Сегодня же конец рабочей недели. Кто в пятницу вечером идет домой?
Может, они не любят тусовки. И спешат покувыркаться в постели.
Ну, если так…
Однако в доме оказалось тихо, и за глазком царила непроглядная тьма. Было уже около десяти вечера, но хозяева не возвращались. Броган начинал нервничать.
Где, черт возьми, их носит?
Откуда мне знать?
Может, вообще уехали на выходные?
Отлично. Еще что обнадеживающего скажешь?
Время шло к одиннадцати, и с каждой минутой Броган все больше убеждался, что хозяев, видимо, можно не ждать. Его гениальный план рухнул, не успев толком реализоваться.
Он неуклюже встал и сделал пару упражнений на растяжку. Броган был в прекрасной физической форме, но долгое лежание на деревянных балках с острыми гранями доконает кого угодно.
Наконец где-то в полдвенадцатого снизу донесся шум. Подъехала машина. Хлопнула дверь, раздался голос. Мартин позвал Колетт, но та не отозвалась.
Броган вернулся на свой наблюдательный пункт. Вскоре дверь хлопнула снова. В коридоре вспыхнул свет. Через несколько секунд в спальню вошла Колетт и зажгла лампу. Она была одета в старый свитер и джинсы — не самый подходящий наряд для вечеринок — и на вид мрачнее тучи. Плюхнулась на край кровати и уставилась в стену, очевидно, сама не зная, зачем поднялась в спальню.
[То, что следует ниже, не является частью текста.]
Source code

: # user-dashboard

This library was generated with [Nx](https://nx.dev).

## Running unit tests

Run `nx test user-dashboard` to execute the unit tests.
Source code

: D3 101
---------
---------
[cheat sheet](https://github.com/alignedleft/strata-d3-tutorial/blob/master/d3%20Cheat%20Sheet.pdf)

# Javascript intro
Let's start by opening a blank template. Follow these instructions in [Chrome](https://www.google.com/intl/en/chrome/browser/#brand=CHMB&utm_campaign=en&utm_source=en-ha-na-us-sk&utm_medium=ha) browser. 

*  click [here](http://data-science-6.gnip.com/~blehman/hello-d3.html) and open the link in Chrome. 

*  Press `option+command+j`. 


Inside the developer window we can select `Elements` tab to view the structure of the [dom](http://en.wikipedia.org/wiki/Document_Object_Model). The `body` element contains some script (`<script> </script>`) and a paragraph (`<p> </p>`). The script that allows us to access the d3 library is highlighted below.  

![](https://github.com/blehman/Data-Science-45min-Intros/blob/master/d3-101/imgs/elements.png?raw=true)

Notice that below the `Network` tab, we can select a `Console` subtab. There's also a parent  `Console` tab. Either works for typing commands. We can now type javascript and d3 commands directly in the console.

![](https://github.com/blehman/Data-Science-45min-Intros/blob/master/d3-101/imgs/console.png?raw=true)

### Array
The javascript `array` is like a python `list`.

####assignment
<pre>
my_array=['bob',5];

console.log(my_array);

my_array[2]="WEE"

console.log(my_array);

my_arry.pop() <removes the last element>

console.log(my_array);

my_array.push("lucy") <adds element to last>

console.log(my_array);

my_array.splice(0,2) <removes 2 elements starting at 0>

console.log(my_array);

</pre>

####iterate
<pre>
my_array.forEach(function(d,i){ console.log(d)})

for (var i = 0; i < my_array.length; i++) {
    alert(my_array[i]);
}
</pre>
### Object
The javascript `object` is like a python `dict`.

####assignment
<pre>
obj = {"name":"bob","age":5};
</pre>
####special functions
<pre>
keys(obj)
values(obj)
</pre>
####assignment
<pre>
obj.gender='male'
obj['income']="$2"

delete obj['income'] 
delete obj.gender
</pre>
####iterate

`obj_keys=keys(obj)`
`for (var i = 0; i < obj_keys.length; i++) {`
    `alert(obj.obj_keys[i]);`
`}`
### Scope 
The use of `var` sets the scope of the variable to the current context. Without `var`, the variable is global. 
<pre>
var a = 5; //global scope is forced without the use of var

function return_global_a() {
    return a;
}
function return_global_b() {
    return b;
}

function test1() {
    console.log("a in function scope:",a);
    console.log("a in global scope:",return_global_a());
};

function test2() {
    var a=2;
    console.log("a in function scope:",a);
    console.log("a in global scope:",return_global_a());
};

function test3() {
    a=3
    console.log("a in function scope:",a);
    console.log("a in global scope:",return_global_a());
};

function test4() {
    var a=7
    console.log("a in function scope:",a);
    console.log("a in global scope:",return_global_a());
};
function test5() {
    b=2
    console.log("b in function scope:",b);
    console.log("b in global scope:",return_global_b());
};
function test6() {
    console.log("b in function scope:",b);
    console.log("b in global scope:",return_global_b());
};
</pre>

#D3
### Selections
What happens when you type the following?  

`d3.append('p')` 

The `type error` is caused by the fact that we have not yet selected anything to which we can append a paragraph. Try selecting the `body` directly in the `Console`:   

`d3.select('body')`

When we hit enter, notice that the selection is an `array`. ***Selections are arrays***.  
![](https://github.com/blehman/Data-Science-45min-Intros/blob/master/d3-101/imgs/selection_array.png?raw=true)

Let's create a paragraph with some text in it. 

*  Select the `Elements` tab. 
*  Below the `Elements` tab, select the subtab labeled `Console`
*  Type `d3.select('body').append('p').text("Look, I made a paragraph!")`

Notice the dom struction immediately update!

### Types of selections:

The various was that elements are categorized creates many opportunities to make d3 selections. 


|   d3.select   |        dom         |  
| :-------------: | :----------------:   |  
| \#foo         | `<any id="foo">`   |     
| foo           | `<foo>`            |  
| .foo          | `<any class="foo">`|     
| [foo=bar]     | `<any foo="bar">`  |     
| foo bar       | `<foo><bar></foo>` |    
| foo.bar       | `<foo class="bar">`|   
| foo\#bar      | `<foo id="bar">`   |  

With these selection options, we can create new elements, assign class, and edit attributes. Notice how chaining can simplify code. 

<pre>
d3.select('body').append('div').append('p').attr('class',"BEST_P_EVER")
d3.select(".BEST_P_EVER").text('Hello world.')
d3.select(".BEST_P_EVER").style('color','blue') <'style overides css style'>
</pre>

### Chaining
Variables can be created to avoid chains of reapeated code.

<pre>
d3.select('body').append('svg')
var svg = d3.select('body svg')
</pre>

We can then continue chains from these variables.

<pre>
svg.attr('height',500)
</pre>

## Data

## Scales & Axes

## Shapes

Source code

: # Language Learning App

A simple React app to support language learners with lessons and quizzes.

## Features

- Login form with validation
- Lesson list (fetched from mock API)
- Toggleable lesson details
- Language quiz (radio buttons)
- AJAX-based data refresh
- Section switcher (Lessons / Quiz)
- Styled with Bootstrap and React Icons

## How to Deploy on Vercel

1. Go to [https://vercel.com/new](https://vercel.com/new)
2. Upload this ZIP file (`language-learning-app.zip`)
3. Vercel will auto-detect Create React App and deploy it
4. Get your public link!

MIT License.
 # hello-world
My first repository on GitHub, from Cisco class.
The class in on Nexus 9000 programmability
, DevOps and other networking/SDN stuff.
Появление Мартина вышло куда более эффектным. Он какое-то время стоял в дверях, глядя жене в спину так, будто никогда прежде ее не видел. Слегка качнулся на ногах, явно нетрезвый, и спросил:
— Как отдохнула с Эмили?
— Никак. Она только что потеряла работу, и у нее умирает собака. Поэтому, в отличие от тебя, нам было не до веселья.
Мартин завис, осмысляя свой промах, — видимо, хотел поднять жене настроение, но облажался.
— Кол… — начал он. — Давай поговорим.
— Нет, — буркнула та.
— Нет, давай. Правда. Прямо сейчас, пожалуйста.
Колетт перевернулась на кровати к нему лицом.
— Мартин, уже поздно, я устала, а ты пьяный. Не самое удачное время для разговоров.
— Я вовсе не пьяный. Выпил пару бутылок пива, и все.
Колетт покачала головой.
— Ты ведь знаешь, что это не так. И, если честно, хорошо было бы, если б ты врал только в этом.
Мартин в притворном удивлении вскинул голову и чуть было не упал.
— Ты о чем? Разве я врал?!
— Ты сказал, что ненадолго встретишься с парнями в баре.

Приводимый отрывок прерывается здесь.